**The problem**
Find the lines below holding the word "were" and copy each of them.

**Data in this exercise**
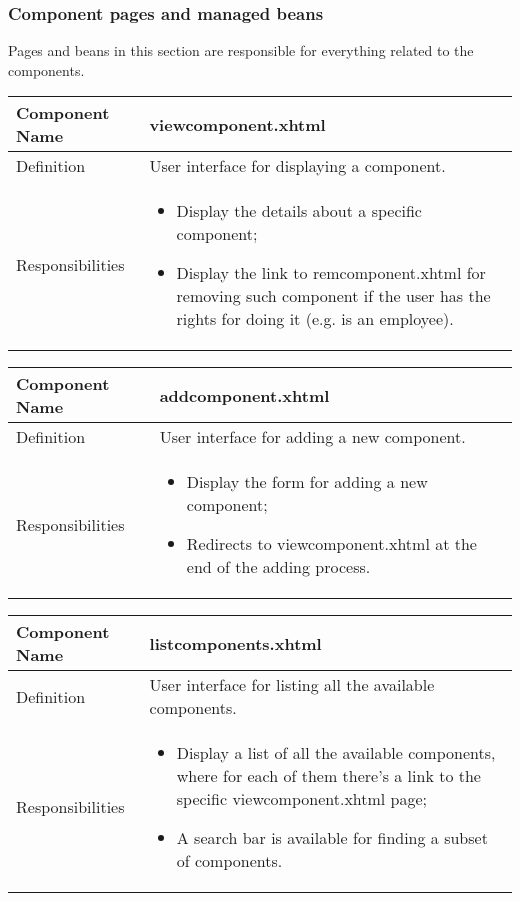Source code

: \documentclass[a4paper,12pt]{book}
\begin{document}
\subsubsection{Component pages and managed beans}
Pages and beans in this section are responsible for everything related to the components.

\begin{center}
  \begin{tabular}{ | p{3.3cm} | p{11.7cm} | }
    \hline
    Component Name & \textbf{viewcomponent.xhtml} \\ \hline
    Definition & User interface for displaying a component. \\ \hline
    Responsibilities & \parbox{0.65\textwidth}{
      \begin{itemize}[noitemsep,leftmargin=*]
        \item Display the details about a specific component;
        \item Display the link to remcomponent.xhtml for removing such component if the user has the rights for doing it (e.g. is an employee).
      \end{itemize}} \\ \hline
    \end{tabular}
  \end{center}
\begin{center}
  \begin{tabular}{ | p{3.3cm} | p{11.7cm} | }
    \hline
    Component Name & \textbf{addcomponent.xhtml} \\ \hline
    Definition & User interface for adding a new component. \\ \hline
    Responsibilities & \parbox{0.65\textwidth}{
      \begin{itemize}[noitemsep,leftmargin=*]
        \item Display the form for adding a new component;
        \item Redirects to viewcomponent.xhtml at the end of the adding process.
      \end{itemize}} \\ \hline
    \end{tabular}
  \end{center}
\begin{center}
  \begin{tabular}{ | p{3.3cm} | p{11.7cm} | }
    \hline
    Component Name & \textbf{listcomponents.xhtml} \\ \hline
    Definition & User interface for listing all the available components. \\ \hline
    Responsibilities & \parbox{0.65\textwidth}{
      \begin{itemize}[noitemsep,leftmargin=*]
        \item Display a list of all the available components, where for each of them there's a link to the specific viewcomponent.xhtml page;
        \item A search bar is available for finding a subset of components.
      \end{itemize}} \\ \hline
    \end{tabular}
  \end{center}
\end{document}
==
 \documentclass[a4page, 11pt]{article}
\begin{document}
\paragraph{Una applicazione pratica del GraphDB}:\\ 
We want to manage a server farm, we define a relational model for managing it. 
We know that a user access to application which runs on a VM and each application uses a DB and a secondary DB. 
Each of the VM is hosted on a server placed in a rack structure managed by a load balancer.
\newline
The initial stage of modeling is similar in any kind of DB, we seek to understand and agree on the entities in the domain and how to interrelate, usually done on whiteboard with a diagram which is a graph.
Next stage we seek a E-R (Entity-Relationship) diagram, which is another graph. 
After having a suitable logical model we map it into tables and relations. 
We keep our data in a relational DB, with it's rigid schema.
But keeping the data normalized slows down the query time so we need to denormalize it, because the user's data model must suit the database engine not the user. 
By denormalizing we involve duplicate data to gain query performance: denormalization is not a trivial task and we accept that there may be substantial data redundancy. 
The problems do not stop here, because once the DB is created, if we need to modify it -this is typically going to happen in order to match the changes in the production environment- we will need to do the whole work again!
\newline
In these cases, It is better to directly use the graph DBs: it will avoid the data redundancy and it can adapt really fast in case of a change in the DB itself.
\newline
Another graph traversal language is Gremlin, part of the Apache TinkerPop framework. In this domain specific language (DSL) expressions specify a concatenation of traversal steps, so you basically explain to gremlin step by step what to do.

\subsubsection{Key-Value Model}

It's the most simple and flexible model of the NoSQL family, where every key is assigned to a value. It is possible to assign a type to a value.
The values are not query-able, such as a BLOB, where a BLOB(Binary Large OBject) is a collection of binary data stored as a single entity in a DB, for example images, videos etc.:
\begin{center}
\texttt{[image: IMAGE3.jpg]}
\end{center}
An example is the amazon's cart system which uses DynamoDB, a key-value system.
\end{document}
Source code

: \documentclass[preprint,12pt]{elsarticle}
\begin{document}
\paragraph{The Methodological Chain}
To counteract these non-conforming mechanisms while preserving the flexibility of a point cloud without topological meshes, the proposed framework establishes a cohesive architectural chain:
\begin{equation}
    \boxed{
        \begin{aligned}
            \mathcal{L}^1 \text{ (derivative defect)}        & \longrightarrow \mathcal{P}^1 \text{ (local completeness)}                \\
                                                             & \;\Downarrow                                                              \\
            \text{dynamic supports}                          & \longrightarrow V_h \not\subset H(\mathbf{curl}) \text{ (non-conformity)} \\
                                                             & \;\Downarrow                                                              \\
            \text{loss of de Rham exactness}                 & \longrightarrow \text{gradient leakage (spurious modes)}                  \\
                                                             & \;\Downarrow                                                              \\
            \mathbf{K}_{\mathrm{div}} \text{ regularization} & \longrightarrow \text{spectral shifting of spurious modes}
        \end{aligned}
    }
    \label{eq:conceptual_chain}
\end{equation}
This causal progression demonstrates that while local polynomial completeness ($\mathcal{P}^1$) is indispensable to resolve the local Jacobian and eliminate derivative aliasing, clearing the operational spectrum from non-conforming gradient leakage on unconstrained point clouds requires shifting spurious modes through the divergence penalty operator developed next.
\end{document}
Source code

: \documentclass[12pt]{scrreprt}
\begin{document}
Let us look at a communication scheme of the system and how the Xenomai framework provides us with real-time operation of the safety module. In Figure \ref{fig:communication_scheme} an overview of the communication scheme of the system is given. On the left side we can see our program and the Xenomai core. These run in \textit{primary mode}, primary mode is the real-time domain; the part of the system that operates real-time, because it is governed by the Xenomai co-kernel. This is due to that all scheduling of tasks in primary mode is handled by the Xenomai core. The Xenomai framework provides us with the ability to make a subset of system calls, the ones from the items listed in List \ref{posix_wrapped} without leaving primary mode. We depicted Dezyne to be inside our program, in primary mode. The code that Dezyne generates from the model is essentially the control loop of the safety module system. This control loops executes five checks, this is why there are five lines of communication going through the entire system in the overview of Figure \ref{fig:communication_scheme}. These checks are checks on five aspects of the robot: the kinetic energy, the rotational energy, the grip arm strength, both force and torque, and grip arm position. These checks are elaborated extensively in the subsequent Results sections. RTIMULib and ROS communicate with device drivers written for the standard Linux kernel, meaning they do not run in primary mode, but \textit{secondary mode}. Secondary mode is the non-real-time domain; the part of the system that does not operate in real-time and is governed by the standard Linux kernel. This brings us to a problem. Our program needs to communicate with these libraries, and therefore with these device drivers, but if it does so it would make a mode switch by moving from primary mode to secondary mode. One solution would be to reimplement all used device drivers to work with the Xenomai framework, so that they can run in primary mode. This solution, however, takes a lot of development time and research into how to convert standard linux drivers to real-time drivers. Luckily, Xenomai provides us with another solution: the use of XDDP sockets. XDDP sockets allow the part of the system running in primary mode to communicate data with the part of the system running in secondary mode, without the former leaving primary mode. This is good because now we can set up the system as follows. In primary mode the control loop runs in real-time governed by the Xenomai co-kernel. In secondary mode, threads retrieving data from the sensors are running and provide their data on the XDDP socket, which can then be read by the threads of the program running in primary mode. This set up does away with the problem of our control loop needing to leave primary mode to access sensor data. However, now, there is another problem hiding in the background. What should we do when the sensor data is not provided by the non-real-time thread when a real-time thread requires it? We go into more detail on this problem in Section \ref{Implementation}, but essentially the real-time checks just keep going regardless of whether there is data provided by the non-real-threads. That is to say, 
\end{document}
* * *
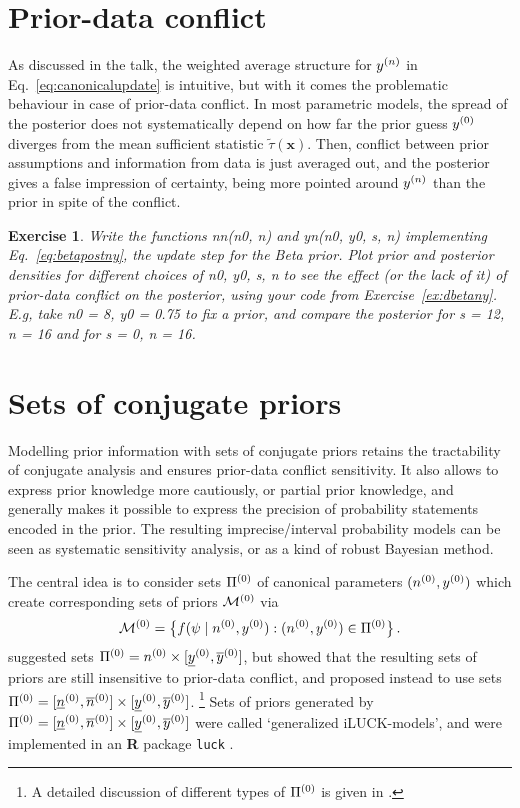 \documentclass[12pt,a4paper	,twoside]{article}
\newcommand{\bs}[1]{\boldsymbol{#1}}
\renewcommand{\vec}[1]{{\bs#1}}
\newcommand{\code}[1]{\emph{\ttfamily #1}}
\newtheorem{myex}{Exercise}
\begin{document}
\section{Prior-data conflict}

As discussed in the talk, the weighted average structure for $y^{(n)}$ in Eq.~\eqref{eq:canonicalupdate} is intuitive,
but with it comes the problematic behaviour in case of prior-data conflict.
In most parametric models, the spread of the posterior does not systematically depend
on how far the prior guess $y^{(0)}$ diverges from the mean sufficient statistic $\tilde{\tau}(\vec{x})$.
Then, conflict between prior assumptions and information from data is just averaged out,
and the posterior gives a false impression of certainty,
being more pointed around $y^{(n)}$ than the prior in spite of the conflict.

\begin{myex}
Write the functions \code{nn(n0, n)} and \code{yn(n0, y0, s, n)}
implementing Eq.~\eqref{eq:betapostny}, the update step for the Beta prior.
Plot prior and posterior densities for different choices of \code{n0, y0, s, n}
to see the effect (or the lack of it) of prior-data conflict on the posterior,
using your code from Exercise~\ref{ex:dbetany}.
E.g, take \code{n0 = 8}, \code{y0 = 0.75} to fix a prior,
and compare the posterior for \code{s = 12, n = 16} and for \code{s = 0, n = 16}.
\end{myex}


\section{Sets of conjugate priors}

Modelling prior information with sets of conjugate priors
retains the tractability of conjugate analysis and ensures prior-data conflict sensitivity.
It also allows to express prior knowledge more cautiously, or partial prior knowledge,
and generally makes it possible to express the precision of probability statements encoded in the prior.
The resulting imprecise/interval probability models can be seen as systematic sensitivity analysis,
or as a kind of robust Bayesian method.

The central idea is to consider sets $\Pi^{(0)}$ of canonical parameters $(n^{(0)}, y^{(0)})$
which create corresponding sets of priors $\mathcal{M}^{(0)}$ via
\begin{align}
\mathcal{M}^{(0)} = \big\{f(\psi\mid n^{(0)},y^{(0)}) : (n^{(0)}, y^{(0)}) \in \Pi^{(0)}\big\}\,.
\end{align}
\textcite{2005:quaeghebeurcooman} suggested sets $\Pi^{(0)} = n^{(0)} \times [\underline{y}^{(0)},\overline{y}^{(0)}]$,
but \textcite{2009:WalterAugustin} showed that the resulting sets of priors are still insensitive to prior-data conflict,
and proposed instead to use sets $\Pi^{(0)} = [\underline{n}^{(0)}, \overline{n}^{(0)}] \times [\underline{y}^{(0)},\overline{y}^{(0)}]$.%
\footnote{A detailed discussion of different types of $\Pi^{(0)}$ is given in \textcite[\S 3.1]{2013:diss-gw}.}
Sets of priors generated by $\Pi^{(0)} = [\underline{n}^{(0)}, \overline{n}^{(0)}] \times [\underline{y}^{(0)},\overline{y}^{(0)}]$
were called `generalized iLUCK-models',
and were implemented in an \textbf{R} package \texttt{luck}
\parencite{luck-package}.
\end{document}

**Task result**
were called `generalized iLUCK-models',
and were implemented in an \textbf{R} package \texttt{luck}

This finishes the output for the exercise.